DA charges college student with misdemeanor obstructionA legal stalemate between River Falls police and the Pierce County district attorney appears over.
RIVER FALLS -- A legal stalemate between River Falls police and the Pierce County district attorney appears over.
District Attorney John O’Boyle last week filed a misdemeanor charge of resisting or obstructing an officer against Shane W. Nelson, 21, a University of Wisconsin-River Falls student.
Nelson is accused of fighting to get away from the grasp of patrol officer Greg Lotze after slipping out an apartment window and jumping from an awning in the 100 block of North Main Street late at night on Sept. 7.
Nelson allegedly then grappled on the ground with Lotze, kicking at him until he was able to squirm loose and run away. Lotze sustained minor injuries and saw a doctor.
Nelson was later tracked down, questioned at his apartment, arrested, jailed and eventually released.
After getting police reports on the case, O’Boyle refused to prosecute.

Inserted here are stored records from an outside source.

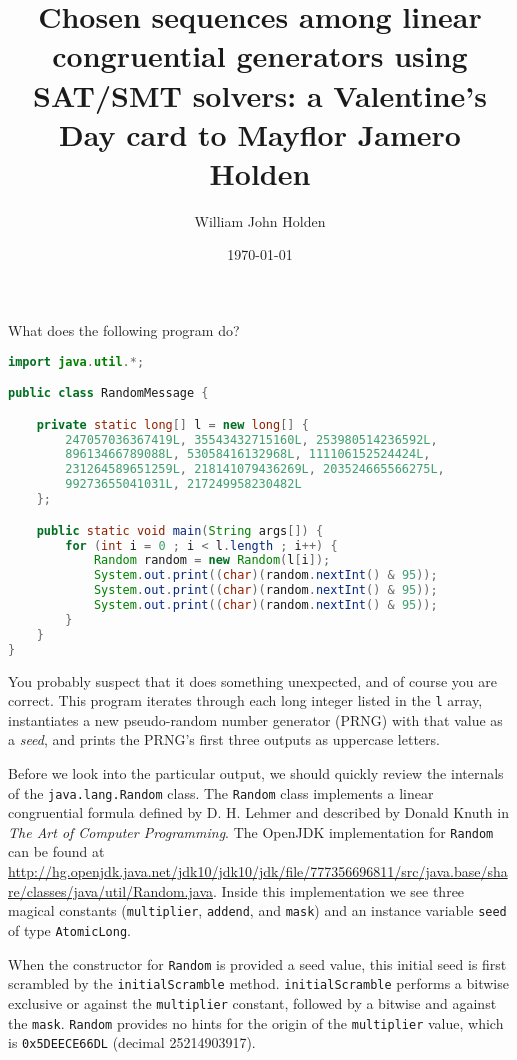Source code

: \documentclass[12pt]{article}
\title{Chosen sequences among linear congruential generators using SAT/SMT solvers: a Valentine's Day card to Mayflor Jamero Holden}
\author{William John Holden}
\date{\today}
\begin{document}
\maketitle

What does the following program do?

\begin{lstlisting}[language=Java]
import java.util.*;

public class RandomMessage {

    private static long[] l = new long[] {
        247057036367419L, 35543432715160L, 253980514236592L,
        89613466789088L, 53058416132968L, 111106152524424L,
        231264589651259L, 218141079436269L, 203524665566275L,
        99273655041031L, 217249958230482L
    };

    public static void main(String args[]) {
        for (int i = 0 ; i < l.length ; i++) {
            Random random = new Random(l[i]);
            System.out.print((char)(random.nextInt() & 95));
            System.out.print((char)(random.nextInt() & 95));
            System.out.print((char)(random.nextInt() & 95));
        }
    }
}
\end{lstlisting}

You probably suspect that it does something unexpected, and of course you are correct.
This program iterates through each long integer listed in the \texttt{l} array, instantiates a new pseudo-random number generator (PRNG) with that value as a \textit{seed}, and prints the PRNG's first three outputs as uppercase letters.

Before we look into the particular output, we should quickly review the internals of the \texttt{java.lang.Random} class.
The \texttt{Random} class implements a linear congruential formula defined by D. H. Lehmer and described by Donald Knuth in \textit{The Art of Computer Programming}.
The OpenJDK implementation for \texttt{Random} can be found at \url{http://hg.openjdk.java.net/jdk10/jdk10/jdk/file/777356696811/src/java.base/share/classes/java/util/Random.java}.
Inside this implementation we see three magical constants (\texttt{multiplier}, \texttt{addend}, and \texttt{mask}) and an instance variable \texttt{seed} of type \texttt{AtomicLong}.

When the constructor for \texttt{Random} is provided a seed value, this initial seed is first scrambled by the \texttt{initialScramble} method.
\texttt{initialScramble} performs a bitwise exclusive or against the \texttt{multiplier} constant, followed by a bitwise and against the \texttt{mask}.
\texttt{Random} provides no hints for the origin of the \texttt{multiplier} value, which is \texttt{0x5DEECE66DL} (decimal 25214903917).
\end{document}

He said the arrest may have been done without probable cause and that Nelson was asked a question before being read his Miranda rights.
Police Chief Roger Leque said he was shocked by O’Boyle’s evaluation and unwillingness to prosecute.
Leque said there was plenty of legally obtained evidence for what he viewed as a felony battery to one of his officers.
The city of River Falls used its attorney to bypass O’Boyle and, in an Oct. 8 special hearing at the Pierce County Courthouse, ask Pierce County Judge Joe Boles to permit the filing of a felony charge against Nelson.
Boles delayed such unusual court action, instead getting O’Boyle to agree to review the case again and make a final decision by the end of October.
Leque said he wasn’t informed by O’Boyle that he would charge Nelson but found out about it on Monday.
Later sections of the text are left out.